In response, he teamed with the Los Angeles office of Perkins + Will to develop an ambitious plan for a 1.3-mile-long, open-air museum celebrating Crenshaw’s significance to Black Los Angeles and running along the aboveground section of the transit route. Now overseen by a dedicated nonprofit arm, Destination Crenshaw will include more than 100 new artworks as well as landscape elements (by Los Angeles’s Studio-MLA) and paving that will draw on African motifs. The centerpiece, Sankofa Park, will feature a raised overlook of the neighborhood, as well as newly commissioned works by Kehinde Wiley, Maren Hassinger and other Black artists.

One byproduct of Los Angeles’s housing-affordability crisis, which grinds on, is that pieces of land long overlooked or thought near-impossible to build on are by necessity getting a second look. That is the case for the site of a new affordable-housing complex designed by the Los Angeles firm Lorcan O’Herlihy Architects, with landscape design by Agency Artifact. The 54-unit project, built from recycled modular containers, occupies a traffic island and a former railroad right of way practically in the shadow of the giant interchange where the 110 and 105 freeways come together; the residents will be recently homeless individuals and families. Along the western edge of the site, Athens Way is becoming the Annenberg Paseo, a “shared street” built with support from the Annenberg Foundation to boost safety for pedestrians and cyclists and landscaped to reduce freeway noise.

A nationwide reassessment of Art Nouveau has been underway for several years in Belgium, with a focus on the material and political connections between that movement and the country’s lucrative and violent occupation, beginning in 1885, of what King Leopold II named, with cruel irony, the Congo Free State. That reconsideration will take a major step forward on Oct. 17, with the opening at the Center for Fine Arts, known as Bozar, of a critical monographic survey of the career of Victor Horta (1861-1947), who did more than any other Belgian architect to popularize the style in built form. The show promises to explore links “between Horta’s Art Nouveau and Leopold II’s Congo Free State.”

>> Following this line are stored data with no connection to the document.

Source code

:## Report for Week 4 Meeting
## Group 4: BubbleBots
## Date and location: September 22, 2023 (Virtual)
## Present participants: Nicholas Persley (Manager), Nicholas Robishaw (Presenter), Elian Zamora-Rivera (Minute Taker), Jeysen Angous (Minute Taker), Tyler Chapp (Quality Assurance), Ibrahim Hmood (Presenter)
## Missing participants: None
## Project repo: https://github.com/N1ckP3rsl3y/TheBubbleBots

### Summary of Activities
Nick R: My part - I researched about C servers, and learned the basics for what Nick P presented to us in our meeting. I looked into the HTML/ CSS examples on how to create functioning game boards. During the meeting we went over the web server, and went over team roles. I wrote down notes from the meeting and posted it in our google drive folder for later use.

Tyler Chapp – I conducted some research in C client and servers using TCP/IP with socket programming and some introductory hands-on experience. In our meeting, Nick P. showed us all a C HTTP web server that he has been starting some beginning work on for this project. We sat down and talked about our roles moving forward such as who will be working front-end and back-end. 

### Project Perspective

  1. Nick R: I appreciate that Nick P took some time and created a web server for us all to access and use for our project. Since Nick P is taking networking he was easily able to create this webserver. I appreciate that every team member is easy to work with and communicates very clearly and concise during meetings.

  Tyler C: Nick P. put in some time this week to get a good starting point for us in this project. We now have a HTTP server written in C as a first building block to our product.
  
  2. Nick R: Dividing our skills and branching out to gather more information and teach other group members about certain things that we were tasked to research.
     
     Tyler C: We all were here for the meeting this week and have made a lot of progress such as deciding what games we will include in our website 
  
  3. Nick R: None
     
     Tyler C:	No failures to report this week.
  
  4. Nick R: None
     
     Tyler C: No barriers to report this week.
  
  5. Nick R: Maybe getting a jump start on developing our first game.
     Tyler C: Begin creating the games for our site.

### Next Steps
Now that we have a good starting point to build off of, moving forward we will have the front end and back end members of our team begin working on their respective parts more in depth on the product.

A different sort of reassessment, this one of the trailblazing Iraqi-born, U.K.-based architect Zaha Hadid, who died in 2016, will open Sept. 22 at Hadid’s first U.S. project, Cincinnati’s Contemporary Arts Center, to mark its 20th anniversary. (When it opened in 2003, the New York Times architecture critic Herbert Muschamp called it “the most important American building to be completed since the end of the cold war.”) Curated by Maite Borjabad López-Pastor, of the Art Institute of Chicago, the exhibition will feature artists from the Middle East and Europe using a range of media to revisit and reimagine details of the museum building and other aspects of Hadid’s work. It will also display a selection of paintings by the architect herself.

The most consequential kind of double take in architecture, especially when it comes to grappling with the climate crisis, is adaptive reuse: the reconfiguration of existing buildings to give them new lives without wasting the embodied carbon of their original construction. New York’s Practice for Architecture and Urbanism (PAU), the landscape firm James Corner Field Operations and the developer Two Trees Management have stretched the definition a bit, retaining only the original outer shell of the 1884 Domino Sugar Refinery on the Williamsburg waterfront, once central to the Havemeyer sugar empire. (The building was the backdrop for one of the longest strikes in New York’s labor history, stretching from 1999 to 2001.) Inside that historic wrapper, PAU has inserted essentially an entirely new office building, covering 425,000 square feet and sheathed in glass, with a barrel-vaulted form that echoes the silhouette of the original window openings. Along its perimeter runs a 12-foot gap between new architecture and old, open to the sky, into which are slotted walkways and trees.